Below are the records; give again exactly the line with "Statue of Liberty", the line with "the SoL and", and each line that lies between them, and nothing besides.
Segment Start: Records for the exercise
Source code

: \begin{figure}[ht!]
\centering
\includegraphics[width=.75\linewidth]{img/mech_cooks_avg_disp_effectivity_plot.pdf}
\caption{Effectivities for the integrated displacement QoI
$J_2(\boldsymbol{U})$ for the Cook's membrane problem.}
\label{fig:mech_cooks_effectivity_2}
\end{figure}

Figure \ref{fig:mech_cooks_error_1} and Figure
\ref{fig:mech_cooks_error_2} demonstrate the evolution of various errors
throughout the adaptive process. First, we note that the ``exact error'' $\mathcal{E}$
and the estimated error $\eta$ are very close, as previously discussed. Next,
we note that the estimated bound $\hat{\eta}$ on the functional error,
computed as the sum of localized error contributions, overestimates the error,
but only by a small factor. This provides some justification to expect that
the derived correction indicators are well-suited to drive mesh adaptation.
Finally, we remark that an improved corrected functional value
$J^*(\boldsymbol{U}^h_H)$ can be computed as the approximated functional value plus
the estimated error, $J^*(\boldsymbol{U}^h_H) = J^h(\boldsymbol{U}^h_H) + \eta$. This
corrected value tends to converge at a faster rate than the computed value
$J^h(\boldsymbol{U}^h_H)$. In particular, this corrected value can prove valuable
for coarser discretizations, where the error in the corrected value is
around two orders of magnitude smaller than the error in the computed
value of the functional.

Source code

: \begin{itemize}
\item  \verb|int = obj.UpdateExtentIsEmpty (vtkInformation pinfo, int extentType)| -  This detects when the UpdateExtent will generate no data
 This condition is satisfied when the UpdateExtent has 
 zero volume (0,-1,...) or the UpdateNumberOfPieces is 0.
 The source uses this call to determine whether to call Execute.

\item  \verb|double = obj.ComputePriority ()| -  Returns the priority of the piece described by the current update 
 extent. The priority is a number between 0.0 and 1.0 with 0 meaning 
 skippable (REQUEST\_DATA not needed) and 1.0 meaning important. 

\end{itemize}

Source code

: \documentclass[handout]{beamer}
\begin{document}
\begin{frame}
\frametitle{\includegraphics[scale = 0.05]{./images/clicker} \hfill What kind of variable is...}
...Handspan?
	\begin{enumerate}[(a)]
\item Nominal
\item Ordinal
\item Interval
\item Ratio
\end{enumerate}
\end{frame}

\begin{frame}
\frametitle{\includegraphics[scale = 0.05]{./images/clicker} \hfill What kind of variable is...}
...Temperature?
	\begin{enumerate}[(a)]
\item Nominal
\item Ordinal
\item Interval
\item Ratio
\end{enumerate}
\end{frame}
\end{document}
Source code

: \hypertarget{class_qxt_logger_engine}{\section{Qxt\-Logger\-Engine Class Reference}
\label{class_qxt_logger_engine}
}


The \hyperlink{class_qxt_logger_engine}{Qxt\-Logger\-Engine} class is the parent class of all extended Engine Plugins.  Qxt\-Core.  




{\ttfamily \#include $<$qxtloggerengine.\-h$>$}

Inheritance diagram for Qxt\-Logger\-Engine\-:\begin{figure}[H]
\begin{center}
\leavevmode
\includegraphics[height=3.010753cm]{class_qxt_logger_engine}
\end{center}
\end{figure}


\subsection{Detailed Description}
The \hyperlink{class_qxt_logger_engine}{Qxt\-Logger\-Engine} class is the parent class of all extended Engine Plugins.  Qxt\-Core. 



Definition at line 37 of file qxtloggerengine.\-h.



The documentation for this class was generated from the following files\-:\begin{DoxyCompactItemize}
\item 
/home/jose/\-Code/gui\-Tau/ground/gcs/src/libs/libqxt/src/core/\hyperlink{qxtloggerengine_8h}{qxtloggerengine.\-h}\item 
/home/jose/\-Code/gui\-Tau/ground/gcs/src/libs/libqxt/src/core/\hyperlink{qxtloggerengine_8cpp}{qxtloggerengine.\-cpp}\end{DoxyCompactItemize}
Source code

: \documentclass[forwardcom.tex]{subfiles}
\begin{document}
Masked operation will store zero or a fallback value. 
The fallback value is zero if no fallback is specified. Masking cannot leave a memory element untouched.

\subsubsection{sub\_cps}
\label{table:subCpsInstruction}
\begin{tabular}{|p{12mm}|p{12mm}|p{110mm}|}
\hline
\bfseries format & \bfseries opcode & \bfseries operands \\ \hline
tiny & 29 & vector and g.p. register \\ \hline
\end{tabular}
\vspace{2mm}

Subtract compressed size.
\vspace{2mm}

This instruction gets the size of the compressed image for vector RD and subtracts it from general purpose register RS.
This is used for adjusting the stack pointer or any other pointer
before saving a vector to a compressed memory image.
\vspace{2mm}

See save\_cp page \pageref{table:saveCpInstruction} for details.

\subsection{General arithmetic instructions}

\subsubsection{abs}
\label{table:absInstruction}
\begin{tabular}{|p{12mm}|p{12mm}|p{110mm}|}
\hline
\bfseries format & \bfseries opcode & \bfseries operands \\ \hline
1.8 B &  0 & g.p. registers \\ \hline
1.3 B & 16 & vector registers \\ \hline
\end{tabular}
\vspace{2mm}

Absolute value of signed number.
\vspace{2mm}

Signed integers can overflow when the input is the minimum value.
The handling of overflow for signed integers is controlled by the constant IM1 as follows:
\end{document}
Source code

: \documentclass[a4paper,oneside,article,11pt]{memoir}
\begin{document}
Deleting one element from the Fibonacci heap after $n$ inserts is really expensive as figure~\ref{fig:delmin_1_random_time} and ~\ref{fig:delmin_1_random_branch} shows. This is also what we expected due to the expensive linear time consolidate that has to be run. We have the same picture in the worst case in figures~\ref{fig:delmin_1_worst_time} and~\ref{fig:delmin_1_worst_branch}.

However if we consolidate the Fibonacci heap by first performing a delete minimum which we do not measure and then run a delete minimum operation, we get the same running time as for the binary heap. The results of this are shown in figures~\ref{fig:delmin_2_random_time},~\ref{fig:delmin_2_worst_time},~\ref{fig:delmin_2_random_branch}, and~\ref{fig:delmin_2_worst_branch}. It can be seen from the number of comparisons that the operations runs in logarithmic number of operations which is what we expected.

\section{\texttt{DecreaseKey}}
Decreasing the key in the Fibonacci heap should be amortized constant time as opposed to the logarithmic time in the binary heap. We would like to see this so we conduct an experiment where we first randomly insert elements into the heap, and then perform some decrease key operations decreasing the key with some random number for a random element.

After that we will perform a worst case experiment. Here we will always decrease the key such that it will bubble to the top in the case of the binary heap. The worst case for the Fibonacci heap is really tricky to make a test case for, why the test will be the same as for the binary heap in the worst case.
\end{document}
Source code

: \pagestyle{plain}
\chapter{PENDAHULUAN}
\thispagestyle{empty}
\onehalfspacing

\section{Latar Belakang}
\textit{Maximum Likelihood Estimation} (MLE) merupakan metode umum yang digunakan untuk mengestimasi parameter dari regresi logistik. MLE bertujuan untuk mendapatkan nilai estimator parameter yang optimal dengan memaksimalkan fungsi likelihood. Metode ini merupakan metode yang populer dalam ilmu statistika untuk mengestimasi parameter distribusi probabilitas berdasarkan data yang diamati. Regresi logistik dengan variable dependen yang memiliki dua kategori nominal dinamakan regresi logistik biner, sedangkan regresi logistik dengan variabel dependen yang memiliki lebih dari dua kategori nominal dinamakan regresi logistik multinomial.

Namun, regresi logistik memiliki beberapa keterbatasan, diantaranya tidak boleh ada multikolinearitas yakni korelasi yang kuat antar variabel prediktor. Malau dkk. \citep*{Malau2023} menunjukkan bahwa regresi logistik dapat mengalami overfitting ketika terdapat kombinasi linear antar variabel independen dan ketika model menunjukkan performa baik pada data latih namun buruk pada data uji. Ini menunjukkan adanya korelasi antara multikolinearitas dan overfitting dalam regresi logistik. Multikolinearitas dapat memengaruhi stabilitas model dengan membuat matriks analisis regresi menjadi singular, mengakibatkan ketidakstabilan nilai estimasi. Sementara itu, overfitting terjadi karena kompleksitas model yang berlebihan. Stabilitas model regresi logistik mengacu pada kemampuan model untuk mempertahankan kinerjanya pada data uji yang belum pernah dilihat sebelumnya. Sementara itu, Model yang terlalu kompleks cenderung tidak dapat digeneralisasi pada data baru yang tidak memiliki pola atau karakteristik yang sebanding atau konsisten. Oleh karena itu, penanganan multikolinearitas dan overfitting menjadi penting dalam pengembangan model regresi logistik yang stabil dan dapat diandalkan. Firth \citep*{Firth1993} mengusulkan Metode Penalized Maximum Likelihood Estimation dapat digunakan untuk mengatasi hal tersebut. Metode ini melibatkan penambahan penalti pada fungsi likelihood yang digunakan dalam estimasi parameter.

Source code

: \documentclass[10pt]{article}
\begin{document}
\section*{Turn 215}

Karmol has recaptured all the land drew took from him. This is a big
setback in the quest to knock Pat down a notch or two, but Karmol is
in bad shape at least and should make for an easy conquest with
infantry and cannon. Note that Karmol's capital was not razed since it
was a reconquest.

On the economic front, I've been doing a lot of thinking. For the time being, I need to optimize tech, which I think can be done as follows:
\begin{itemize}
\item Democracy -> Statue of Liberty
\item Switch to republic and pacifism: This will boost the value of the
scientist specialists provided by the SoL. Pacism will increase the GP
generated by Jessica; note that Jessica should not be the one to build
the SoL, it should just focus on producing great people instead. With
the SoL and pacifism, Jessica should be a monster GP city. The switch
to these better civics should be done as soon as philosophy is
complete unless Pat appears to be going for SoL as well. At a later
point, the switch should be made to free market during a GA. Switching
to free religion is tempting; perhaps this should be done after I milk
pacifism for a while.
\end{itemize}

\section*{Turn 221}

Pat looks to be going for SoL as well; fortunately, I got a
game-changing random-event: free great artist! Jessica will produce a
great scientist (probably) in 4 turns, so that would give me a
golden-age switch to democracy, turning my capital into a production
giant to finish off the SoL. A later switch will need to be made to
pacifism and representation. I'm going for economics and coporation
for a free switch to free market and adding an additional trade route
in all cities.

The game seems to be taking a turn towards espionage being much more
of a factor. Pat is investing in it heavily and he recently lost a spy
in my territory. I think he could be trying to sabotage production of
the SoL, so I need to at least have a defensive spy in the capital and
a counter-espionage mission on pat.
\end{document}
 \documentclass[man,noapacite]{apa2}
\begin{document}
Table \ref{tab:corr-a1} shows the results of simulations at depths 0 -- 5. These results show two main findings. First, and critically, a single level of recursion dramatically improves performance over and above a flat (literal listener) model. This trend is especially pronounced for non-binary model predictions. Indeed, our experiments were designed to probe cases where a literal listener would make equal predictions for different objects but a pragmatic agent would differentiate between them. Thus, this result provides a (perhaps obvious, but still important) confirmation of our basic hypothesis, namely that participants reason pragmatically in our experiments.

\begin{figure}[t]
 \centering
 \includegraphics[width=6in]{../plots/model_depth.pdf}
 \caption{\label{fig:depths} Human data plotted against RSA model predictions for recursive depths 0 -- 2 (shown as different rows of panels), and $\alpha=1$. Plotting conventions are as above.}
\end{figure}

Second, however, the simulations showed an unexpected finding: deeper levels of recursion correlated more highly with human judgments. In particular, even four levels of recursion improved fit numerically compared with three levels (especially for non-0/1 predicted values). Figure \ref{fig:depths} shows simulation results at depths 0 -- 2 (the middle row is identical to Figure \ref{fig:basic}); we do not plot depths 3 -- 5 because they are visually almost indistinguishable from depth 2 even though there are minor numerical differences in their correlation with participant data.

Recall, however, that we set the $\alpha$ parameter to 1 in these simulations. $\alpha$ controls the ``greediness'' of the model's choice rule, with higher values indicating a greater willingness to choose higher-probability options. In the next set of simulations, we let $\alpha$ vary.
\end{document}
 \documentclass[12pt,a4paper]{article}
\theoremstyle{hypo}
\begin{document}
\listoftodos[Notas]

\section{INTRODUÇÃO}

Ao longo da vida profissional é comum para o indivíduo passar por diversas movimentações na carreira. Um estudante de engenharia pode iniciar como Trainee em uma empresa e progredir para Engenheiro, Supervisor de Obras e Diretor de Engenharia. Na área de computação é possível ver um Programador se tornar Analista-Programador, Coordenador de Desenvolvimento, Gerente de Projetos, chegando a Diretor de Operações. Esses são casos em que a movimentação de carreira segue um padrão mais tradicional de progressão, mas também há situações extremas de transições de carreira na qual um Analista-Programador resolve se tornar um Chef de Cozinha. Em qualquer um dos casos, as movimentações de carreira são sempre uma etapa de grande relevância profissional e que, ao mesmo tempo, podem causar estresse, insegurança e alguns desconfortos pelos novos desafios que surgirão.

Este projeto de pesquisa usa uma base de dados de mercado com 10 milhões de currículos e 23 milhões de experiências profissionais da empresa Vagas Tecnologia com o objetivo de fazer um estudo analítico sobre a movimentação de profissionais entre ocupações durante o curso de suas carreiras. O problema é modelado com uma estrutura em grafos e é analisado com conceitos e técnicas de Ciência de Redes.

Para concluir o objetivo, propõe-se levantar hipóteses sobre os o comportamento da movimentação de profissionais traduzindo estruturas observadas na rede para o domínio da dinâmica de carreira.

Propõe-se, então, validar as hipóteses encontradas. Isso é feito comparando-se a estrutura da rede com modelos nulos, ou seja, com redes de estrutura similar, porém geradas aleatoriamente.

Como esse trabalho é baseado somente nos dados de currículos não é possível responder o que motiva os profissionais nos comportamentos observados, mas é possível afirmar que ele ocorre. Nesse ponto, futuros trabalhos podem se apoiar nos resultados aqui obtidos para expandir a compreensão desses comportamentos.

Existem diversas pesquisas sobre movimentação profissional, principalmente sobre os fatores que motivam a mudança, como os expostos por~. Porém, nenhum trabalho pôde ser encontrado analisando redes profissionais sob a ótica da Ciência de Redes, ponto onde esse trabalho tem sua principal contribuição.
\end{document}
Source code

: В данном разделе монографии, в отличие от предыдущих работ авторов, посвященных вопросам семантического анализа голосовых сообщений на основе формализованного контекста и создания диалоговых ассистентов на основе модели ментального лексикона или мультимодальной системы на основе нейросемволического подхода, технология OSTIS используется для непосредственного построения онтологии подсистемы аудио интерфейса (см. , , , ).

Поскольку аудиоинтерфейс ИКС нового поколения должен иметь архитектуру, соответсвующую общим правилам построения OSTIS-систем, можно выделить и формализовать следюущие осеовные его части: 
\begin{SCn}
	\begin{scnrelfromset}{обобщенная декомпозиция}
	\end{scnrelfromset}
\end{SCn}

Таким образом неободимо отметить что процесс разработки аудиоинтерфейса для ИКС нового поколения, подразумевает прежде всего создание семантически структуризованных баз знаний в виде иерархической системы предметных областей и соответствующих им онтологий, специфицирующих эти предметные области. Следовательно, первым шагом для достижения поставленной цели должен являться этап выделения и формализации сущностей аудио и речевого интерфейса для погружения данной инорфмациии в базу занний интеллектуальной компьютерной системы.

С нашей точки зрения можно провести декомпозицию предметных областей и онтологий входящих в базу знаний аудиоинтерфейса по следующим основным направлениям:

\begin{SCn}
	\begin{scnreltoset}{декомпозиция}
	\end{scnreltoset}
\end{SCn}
Segment End: Records for the exercise
Task output:
\item Democracy -> Statue of Liberty
\item Switch to republic and pacifism: This will boost the value of the
scientist specialists provided by the SoL. Pacism will increase the GP
generated by Jessica; note that Jessica should not be the one to build
the SoL, it should just focus on producing great people instead. With
the SoL and pacifism, Jessica should be a monster GP city. The switch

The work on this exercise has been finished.